### PROMPT
Write out every record in full, exactly as written, please.

Plain-text document sources:

__________________________________________________

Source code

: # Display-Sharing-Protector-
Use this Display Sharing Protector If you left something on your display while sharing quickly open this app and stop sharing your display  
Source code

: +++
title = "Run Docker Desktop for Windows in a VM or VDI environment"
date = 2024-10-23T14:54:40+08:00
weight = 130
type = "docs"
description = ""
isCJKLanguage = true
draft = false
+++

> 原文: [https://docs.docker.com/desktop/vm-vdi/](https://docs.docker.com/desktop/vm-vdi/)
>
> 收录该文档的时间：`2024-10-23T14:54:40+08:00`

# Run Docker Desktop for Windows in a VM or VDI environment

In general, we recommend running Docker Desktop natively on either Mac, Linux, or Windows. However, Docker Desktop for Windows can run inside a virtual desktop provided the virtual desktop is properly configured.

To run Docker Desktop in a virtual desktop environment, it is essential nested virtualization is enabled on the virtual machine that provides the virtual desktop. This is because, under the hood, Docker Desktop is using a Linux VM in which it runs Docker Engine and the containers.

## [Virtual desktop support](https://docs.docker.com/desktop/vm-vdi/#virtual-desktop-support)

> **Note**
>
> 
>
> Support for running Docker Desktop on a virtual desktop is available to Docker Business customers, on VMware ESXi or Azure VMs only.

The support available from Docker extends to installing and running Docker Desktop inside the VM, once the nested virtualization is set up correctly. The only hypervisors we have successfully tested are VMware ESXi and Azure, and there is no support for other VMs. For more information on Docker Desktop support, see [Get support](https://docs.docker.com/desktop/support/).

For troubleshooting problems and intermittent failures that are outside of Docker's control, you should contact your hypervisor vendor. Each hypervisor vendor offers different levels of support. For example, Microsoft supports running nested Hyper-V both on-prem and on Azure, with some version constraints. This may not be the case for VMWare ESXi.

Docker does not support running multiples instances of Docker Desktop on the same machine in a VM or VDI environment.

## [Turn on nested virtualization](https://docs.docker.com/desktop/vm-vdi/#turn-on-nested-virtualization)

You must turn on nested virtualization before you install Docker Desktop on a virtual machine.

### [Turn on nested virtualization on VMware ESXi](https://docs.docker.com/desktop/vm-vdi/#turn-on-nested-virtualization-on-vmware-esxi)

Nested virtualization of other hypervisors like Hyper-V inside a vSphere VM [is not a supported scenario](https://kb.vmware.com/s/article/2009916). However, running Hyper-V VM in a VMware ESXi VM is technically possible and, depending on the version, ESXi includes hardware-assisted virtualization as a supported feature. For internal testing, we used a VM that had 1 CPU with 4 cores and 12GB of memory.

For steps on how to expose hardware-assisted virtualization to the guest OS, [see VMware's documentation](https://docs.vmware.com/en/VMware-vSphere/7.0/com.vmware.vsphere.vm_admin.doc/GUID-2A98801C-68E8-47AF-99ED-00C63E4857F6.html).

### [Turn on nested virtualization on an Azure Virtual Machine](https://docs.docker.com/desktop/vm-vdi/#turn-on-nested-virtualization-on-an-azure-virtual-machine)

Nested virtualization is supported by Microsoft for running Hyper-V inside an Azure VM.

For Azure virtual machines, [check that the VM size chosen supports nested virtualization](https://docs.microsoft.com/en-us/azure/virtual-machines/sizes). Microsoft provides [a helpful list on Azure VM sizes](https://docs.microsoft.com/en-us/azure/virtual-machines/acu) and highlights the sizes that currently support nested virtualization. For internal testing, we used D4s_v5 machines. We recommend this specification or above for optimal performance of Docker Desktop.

__________________________________________________

### YOUR RESPONSE
Source code

: # Display-Sharing-Protector-
Use this Display Sharing Protector If you left something on your display while sharing quickly open this app and stop sharing your display  
Source code

: +++
title = "Run Docker Desktop for Windows in a VM or VDI environment"
date = 2024-10-23T14:54:40+08:00
weight = 130
type = "docs"
description = ""
isCJKLanguage = true
draft = false
+++

> 原文: [https://docs.docker.com/desktop/vm-vdi/](https://docs.docker.com/desktop/vm-vdi/)
>
> 收录该文档的时间：`2024-10-23T14:54:40+08:00`

# Run Docker Desktop for Windows in a VM or VDI environment

In general, we recommend running Docker Desktop natively on either Mac, Linux, or Windows. However, Docker Desktop for Windows can run inside a virtual desktop provided the virtual desktop is properly configured.

To run Docker Desktop in a virtual desktop environment, it is essential nested virtualization is enabled on the virtual machine that provides the virtual desktop. This is because, under the hood, Docker Desktop is using a Linux VM in which it runs Docker Engine and the containers.

## [Virtual desktop support](https://docs.docker.com/desktop/vm-vdi/#virtual-desktop-support)

> **Note**
>
> 
>
> Support for running Docker Desktop on a virtual desktop is available to Docker Business customers, on VMware ESXi or Azure VMs only.

The support available from Docker extends to installing and running Docker Desktop inside the VM, once the nested virtualization is set up correctly. The only hypervisors we have successfully tested are VMware ESXi and Azure, and there is no support for other VMs. For more information on Docker Desktop support, see [Get support](https://docs.docker.com/desktop/support/).

For troubleshooting problems and intermittent failures that are outside of Docker's control, you should contact your hypervisor vendor. Each hypervisor vendor offers different levels of support. For example, Microsoft supports running nested Hyper-V both on-prem and on Azure, with some version constraints. This may not be the case for VMWare ESXi.

Docker does not support running multiples instances of Docker Desktop on the same machine in a VM or VDI environment.

## [Turn on nested virtualization](https://docs.docker.com/desktop/vm-vdi/#turn-on-nested-virtualization)

You must turn on nested virtualization before you install Docker Desktop on a virtual machine.

### [Turn on nested virtualization on VMware ESXi](https://docs.docker.com/desktop/vm-vdi/#turn-on-nested-virtualization-on-vmware-esxi)

Nested virtualization of other hypervisors like Hyper-V inside a vSphere VM [is not a supported scenario](https://kb.vmware.com/s/article/2009916). However, running Hyper-V VM in a VMware ESXi VM is technically possible and, depending on the version, ESXi includes hardware-assisted virtualization as a supported feature. For internal testing, we used a VM that had 1 CPU with 4 cores and 12GB of memory.

For steps on how to expose hardware-assisted virtualization to the guest OS, [see VMware's documentation](https://docs.vmware.com/en/VMware-vSphere/7.0/com.vmware.vsphere.vm_admin.doc/GUID-2A98801C-68E8-47AF-99ED-00C63E4857F6.html).

### [Turn on nested virtualization on an Azure Virtual Machine](https://docs.docker.com/desktop/vm-vdi/#turn-on-nested-virtualization-on-an-azure-virtual-machine)

Nested virtualization is supported by Microsoft for running Hyper-V inside an Azure VM.

For Azure virtual machines, [check that the VM size chosen supports nested virtualization](https://docs.microsoft.com/en-us/azure/virtual-machines/sizes). Microsoft provides [a helpful list on Azure VM sizes](https://docs.microsoft.com/en-us/azure/virtual-machines/acu) and highlights the sizes that currently support nested virtualization. For internal testing, we used D4s_v5 machines. We recommend this specification or above for optimal performance of Docker Desktop.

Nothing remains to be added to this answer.